Excerpts from a dataset:
========
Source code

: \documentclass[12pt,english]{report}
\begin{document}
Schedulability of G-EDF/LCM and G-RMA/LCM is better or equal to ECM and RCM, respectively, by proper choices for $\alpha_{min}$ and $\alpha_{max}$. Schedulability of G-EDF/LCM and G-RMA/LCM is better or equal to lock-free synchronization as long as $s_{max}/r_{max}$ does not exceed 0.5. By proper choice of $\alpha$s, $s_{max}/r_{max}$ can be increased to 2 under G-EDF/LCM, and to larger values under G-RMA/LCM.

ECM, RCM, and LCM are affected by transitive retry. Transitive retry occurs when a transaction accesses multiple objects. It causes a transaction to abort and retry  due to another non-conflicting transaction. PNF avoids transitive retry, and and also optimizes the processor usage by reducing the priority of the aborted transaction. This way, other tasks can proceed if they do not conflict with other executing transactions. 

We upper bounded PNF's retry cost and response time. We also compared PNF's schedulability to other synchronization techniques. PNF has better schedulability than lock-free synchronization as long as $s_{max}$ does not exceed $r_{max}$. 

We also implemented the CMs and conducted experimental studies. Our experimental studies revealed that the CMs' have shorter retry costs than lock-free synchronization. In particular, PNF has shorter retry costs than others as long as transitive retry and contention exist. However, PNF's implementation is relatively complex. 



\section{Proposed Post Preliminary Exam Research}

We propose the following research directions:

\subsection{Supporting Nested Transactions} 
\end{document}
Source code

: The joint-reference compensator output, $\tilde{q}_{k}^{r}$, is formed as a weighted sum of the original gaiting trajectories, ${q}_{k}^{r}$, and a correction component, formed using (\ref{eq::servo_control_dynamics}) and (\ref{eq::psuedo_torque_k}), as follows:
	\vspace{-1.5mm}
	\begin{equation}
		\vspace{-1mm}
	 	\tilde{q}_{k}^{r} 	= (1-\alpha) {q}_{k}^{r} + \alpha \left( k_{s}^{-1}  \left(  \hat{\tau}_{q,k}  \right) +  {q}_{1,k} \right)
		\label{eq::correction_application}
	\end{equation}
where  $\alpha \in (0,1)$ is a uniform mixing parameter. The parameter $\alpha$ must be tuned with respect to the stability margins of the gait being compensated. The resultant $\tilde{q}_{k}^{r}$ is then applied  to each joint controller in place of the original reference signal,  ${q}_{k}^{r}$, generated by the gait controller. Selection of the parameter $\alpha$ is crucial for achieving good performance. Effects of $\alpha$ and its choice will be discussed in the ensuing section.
========
> Work to be completed
Copy every line of the data that holds the string "reference".

> Output below
: The joint-reference compensator output, $\tilde{q}_{k}^{r}$, is formed as a weighted sum of the original gaiting trajectories, ${q}_{k}^{r}$, and a correction component, formed using (\ref{eq::servo_control_dynamics}) and (\ref{eq::psuedo_torque_k}), as follows:
where  $\alpha \in (0,1)$ is a uniform mixing parameter. The parameter $\alpha$ must be tuned with respect to the stability margins of the gait being compensated. The resultant $\tilde{q}_{k}^{r}$ is then applied  to each joint controller in place of the original reference signal,  ${q}_{k}^{r}$, generated by the gait controller. Selection of the parameter $\alpha$ is crucial for achieving good performance. Effects of $\alpha$ and its choice will be discussed in the ensuing section.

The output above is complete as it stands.